Hi, I’m trying to use Ray Tune and I’m running into an issue in which the GPU memory is not being freed exactly every other trial. Originally I was getting some out of memory errors despite my training easily fitting in memory when not using Ray, so after seeing posts like this I started using tune.utils.wait_for_gpu()
It did not help…but it did make my problem more consistent I guess. Exactly every other trial I will get a “RuntimeError: GPU memory was not freed” from wait_for_gpu(). Trying to avoid this I have added some manual pytorch cache clearing, garbage collection, some sleep time before actually doing the wait_for_gpu, increasing the number of retries in it…and absolutely nothing has helped. My code looks something like:
def objective(params, config):
torch.cuda.empty_cache()
gc.collect()
time.sleep(90)
tune.utils.wait_for_gpu(retry=50)
# Actual training/evaluation code after this
def run_hyper_param_opt(search_space, base_config):
algo = TuneBOHB(metric="avg_score", mode="max")
bohb = HyperBandForBOHB(
time_attr="training_iteration",
metric="avg_score",
mode="max",
max_t=100
)
trainable_with_gpu = tune.with_resources(partial(objective, config=base_config), {"gpu": 1})

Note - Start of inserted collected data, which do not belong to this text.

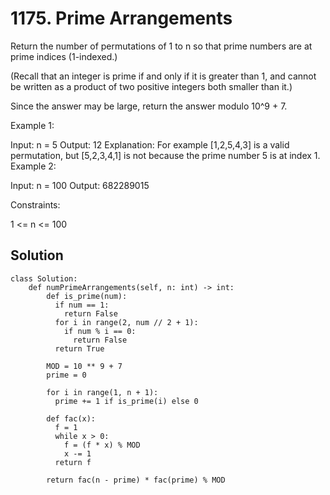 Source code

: # 1175. Prime Arrangements
Return the number of permutations of 1 to n so that prime numbers are at prime indices (1-indexed.)

(Recall that an integer is prime if and only if it is greater than 1, and cannot be written as a product of two positive integers both smaller than it.)

Since the answer may be large, return the answer modulo 10^9 + 7.

 

Example 1:

Input: n = 5
Output: 12
Explanation: For example [1,2,5,4,3] is a valid permutation, but [5,2,3,4,1] is not because the prime number 5 is at index 1.
Example 2:

Input: n = 100
Output: 682289015
 

Constraints:

1 <= n <= 100

## Solution
```
class Solution:
    def numPrimeArrangements(self, n: int) -> int:
        def is_prime(num):
          if num == 1:
            return False
          for i in range(2, num // 2 + 1):
            if num % i == 0:
              return False
          return True
        
        MOD = 10 ** 9 + 7
        prime = 0

        for i in range(1, n + 1):
          prime += 1 if is_prime(i) else 0
        
        def fac(x):
          f = 1
          while x > 0:
            f = (f * x) % MOD
            x -= 1
          return f
        
        return fac(n - prime) * fac(prime) % MOD
``` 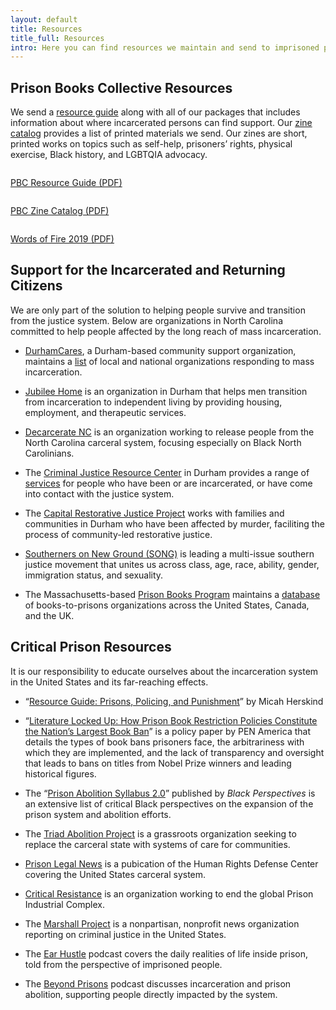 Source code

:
 ```yaml
---
layout: default
title: Resources
title_full: Resources
intro: Here you can find resources we maintain and send to imprisoned people as well as links to local and national prisoner support organizations.
---
```


<h2>Prison Books Collective Resources</h2>

<p class="content-container-width">We send a <a href="https://drive.google.com/file/d/1J5VOOqcyBaVh_npk8W3FlZIn4uGoIwL4/view?usp=sharing">resource guide</a> along with all of our packages that includes information about where incarcerated persons can find support. Our <a href="https://drive.google.com/file/d/1bFVwI6wjujZ8CeYVQ0sfIPPQTFyjFguK/view?usp=sharing">zine catalog</a> provides a list of printed materials we send. Our zines are short, printed works on topics such as self-help, prisoners’ rights, physical exercise, Black history, and LGBTQIA advocacy.</p>

<div class="resource-array">
	<a href="{{ site.resource_guide}}">
		<img src="/img/resource-resource-guide.png" alt="">
		<p>PBC Resource Guide (PDF)</p>
	</a>
	<a href="{{ site.zine_catalog}}">
		<img src="/img/resource-zine-catalog.png" alt="">
		<p>PBC Zine Catalog (PDF)</p>
	</a>
	<a href="/img/resource-words-of-fire-2019.pdf">
		<img src="/img/resource-words-of-fire-2019.png" alt="">
		<p>Words of Fire 2019 (PDF)</p>
	</a>
</div>

<div class="content-left">
	<h2 id="support-for-incarcerated">Support for the Incarcerated and Returning Citizens</h2>
	<p>We are only part of the solution to helping people survive and transition from the justice system. Below are organizations in North Carolina committed to help people affected by the long reach of mass incarceration.</p>
	<ul>
		<li><p><a href="https://durhamcares.org">DurhamCares</a>, a Durham-based community support organization, maintains a <a href="https://durhamcares.org/organizations-responding-to-mass-incarceration/">list</a> of local and national organizations responding to mass incarceration.</p></li>
		<li><p><a href="http://www.jubilee-home.org/">Jubilee Home</a> is an organization in Durham that helps men transition from incarceration to independent living by providing housing, employment, and therapeutic services.</p></li>
		<li><p><a href="https://www.decarceratenownc.com/about">Decarcerate NC</a> is an organization working to release people from the North Carolina carceral system, focusing especially on Black North Carolinians.</p></li>
		<li><p>The <a href="https://www.dconc.gov/government/departments-a-e/criminal-justice-resource-center">Criminal Justice Resource Center</a> in Durham provides a range of <a href="https://www.dconc.gov/home/showdocument?id=29031">services</a> for people who have been or are incarcerated, or have come into contact with the justice system.</p></li>
		<li><p>The <a href="https://capitalrestorativejustice.org/">Capital Restorative Justice Project</a> works with families and communities in Durham who have been affected by murder, faciliting the process of community-led restorative justice.</p></li>
		<li><p><a href="https://southernersonnewground.org/">Southerners on New Ground (SONG)</a> is leading a multi-issue southern justice movement that unites us across class, age, race, ability, gender, immigration status, and sexuality.</p></li>
		<li><p>The Massachusetts-based <a href="https://prisonbookprogram.org/">Prison Books Program</a> maintains a <a href="https://prisonbookprogram.org/prisonbooknetwork/">database</a> of books-to-prisons organizations across the United States, Canada, and the UK.</p></li>
	</ul>
</div>

<div class="content-left">
	<h2 id="critical-prison-resources">Critical Prison Resources</h2>
	<p>It is our responsibility to educate ourselves about the incarceration system in the United States and its far-reaching effects.</p>
	<ul>
		<li><p>“<a href="https://micahherskind.medium.com/resource-guide-prisons-policing-and-punishment-effb5e0f6620">Resource Guide: Prisons, Policing, and Punishment</a>” by Micah Herskind</p></li>
		<li><p>“<a href="https://pen.org/wp-content/uploads/2019/09/literature-locked-up-report-9.24.19.pdf">Literature Locked Up: How Prison Book Restriction Policies Constitute the Nation’s Largest Book Ban</a>” is a policy paper by PEN America that details the types of book bans prisoners face, the arbitrariness with which they are implemented, and the lack of transparency and oversight that leads to bans on titles from Nobel Prize winners and leading historical figures.</p></li>
		<li><p>The “<a href="https://www.aaihs.org/prison-abolition-syllabus-2-0/">Prison Abolition Syllabus 2.0</a>” published by <i>Black Perspectives</i> is an extensive list of critical Black perspectives on the expansion of the prison system and abolition efforts.</p></li>
		<li><p>The <a href="https://www.triadabolitionproject.org" title="">Triad Abolition Project</a> is a grassroots organization seeking to replace the carceral state with systems of care for communities.</p></li>
		<li><p><a href="https://www.prisonlegalnews.org/">Prison Legal News</a> is a pubication of the Human Rights Defense Center covering the United States carceral system. </p></li>
		<li><p><a href="http://criticalresistance.org/">Critical Resistance</a> is an organization working to end the global Prison Industrial Complex.</p></li>
		<li><p>The <a href="https://www.themarshallproject.org/">Marshall Project</a> is a nonpartisan, nonprofit news organization reporting on criminal justice in the United States.</p></li>
		<li><p>The <a href="https://www.earhustlesq.com/">Ear Hustle</a> podcast covers the daily realities of life inside prison, told from the perspective of imprisoned people.</p></li>
		<li><p>The <a href="https://shadowproof.com/beyond-prisons/">Beyond Prisons</a> podcast discusses incarceration and prison abolition, supporting people directly impacted by the system.</p></li>
	</ul>
</div>

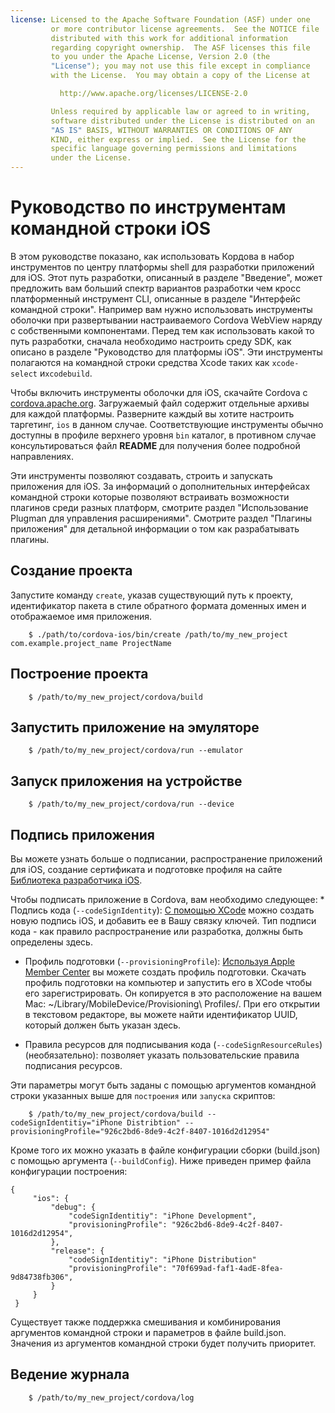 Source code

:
 ```yaml
---
license: Licensed to the Apache Software Foundation (ASF) under one
         or more contributor license agreements.  See the NOTICE file
         distributed with this work for additional information
         regarding copyright ownership.  The ASF licenses this file
         to you under the Apache License, Version 2.0 (the
         "License"); you may not use this file except in compliance
         with the License.  You may obtain a copy of the License at

           http://www.apache.org/licenses/LICENSE-2.0

         Unless required by applicable law or agreed to in writing,
         software distributed under the License is distributed on an
         "AS IS" BASIS, WITHOUT WARRANTIES OR CONDITIONS OF ANY
         KIND, either express or implied.  See the License for the
         specific language governing permissions and limitations
         under the License.
---
```


# Руководство по инструментам командной строки iOS

В этом руководстве показано, как использовать Кордова в набор инструментов по центру платформы shell для разработки приложений для iOS. Этот путь разработки, описанный в разделе "Введение", может предложить вам больший спектр вариантов разработки чем кросс платформенный инструмент CLI, описанные в разделе "Интерфейс командной строки". Например вам нужно использовать инструменты оболочки при развертывании настраиваемого Cordova WebView наряду с собственными компонентами. Перед тем как использовать какой то путь разработки, сначала необходимо настроить среду SDK, как описано в разделе "Руководство для платформы iOS". Эти инструменты полагаются на командной строки средства Xcode таких как `xcode-select` и`xcodebuild`.

Чтобы включить инструменты оболочки для iOS, скачайте Cordova с [cordova.apache.org][1]. Загружаемый файл содержит отдельные архивы для каждой платформы. Разверните каждый вы хотите настроить таргетинг, `ios` в данном случае. Соответствующие инструменты обычно доступны в профиле верхнего уровня `bin` каталог, в противном случае консультироваться файл **README** для получения более подробной направлениях.

 [1]: http://cordova.apache.org

Эти инструменты позволяют создавать, строить и запускать приложения для iOS. За информаций о дополнительных интерфейсах командной строки которые позволяют встраивать возможности плагинов среди разных платформ, смотрите раздел "Использование Plugman для управления расширениями". Смотрите раздел "Плагины приложения" для детальной информации о том как разрабатывать плагины.

## Создание проекта

Запустите команду `create`, указав существующий путь к проекту, идентификатор пакета в стиле обратного формата доменных имен и отображаемое имя приложения.

        $ ./path/to/cordova-ios/bin/create /path/to/my_new_project com.example.project_name ProjectName
    

## Построение проекта

        $ /path/to/my_new_project/cordova/build
    

## Запустить приложение на эмуляторе

        $ /path/to/my_new_project/cordova/run --emulator
    

## Запуск приложения на устройстве

        $ /path/to/my_new_project/cordova/run --device
    

## Подпись приложения

Вы можете узнать больше о подписании, распространение приложений для iOS, создание сертификата и подготовке профиля на сайте [Библиотека разработчика iOS][2].

 [2]: https://developer.apple.com/library/ios/documentation/IDEs/Conceptual/AppDistributionGuide/ConfiguringYourApp/ConfiguringYourApp.html

Чтобы подписать приложение в Cordova, вам необходимо следующее: * Подпись кода (`--codeSignIdentity`): [С помощью XCode][3] можно создать новую подпись iOS, и добавить ее в Вашу связку ключей. Тип подписи кода - как правило распространение или разработка, должны быть определены здесь.

 [3]: https://developer.apple.com/library/ios/documentation/IDEs/Conceptual/AppDistributionGuide/MaintainingCertificates/MaintainingCertificates.html#//apple_ref/doc/uid/TP40012582-CH31-SW6

*   Профиль подготовки (`--provisioningProfile`): [Используя Apple Member Center][4] вы можете создать профиль подготовки. Скачать профиль подготовки на компьютер и запустить его в XCode чтобы его зарегистрировать. Он копируется в это расположение на вашем Mac: ~/Library/MobileDevice/Provisioning\ Profiles/. При его открытии в текстовом редакторе, вы можете найти идентификатор UUID, который должен быть указан здесь.

*   Правила ресурсов для подписывания кода (`--codeSignResourceRules`) (необязательно): позволяет указать пользовательские правила подписания ресурсов.

 [4]: https://developer.apple.com/library/ios/documentation/IDEs/Conceptual/AppDistributionGuide/MaintainingProfiles/MaintainingProfiles.html#//apple_ref/doc/uid/TP40012582-CH30-SW61

Эти параметры могут быть заданы с помощью аргументов командной строки указанных выше для `построения` или `запуска` скриптов:

        $ /path/to/my_new_project/cordova/build --codeSignIdentitiy="iPhone Distribtion" --provisioningProfile="926c2bd6-8de9-4c2f-8407-1016d2d12954" 
    

Кроме того их можно указать в файле конфигурации сборки (build.json) с помощью аргумента (`--buildConfig`). Ниже приведен пример файла конфигурации построения:

    {
         "ios": {
             "debug": {
                 "codeSignIdentitiy": "iPhone Development",
                 "provisioningProfile": "926c2bd6-8de9-4c2f-8407-1016d2d12954",
             },
             "release": {
                 "codeSignIdentitiy": "iPhone Distribution"
                 "provisioningProfile": "70f699ad-faf1-4adE-8fea-9d84738fb306",
             }
         }
     }
    

Существует также поддержка смешивания и комбинирования аргументов командной строки и параметров в файле build.json. Значения из аргументов командной строки будет получить приоритет.

## Ведение журнала

        $ /path/to/my_new_project/cordova/log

tuner = tune.Tuner(trainable_with_gpu,
param_space=search_space,
tune_config=tune.TuneConfig(
search_algo=algo,
scheduler=bohb,
num_samples=100
))
results = tuner.fit()
But nothing I do has helped. Exactly every other trials it claims the GPU memory was not freed, but for the following trial it works normally.
Can you please offer some advice as for what to do about this?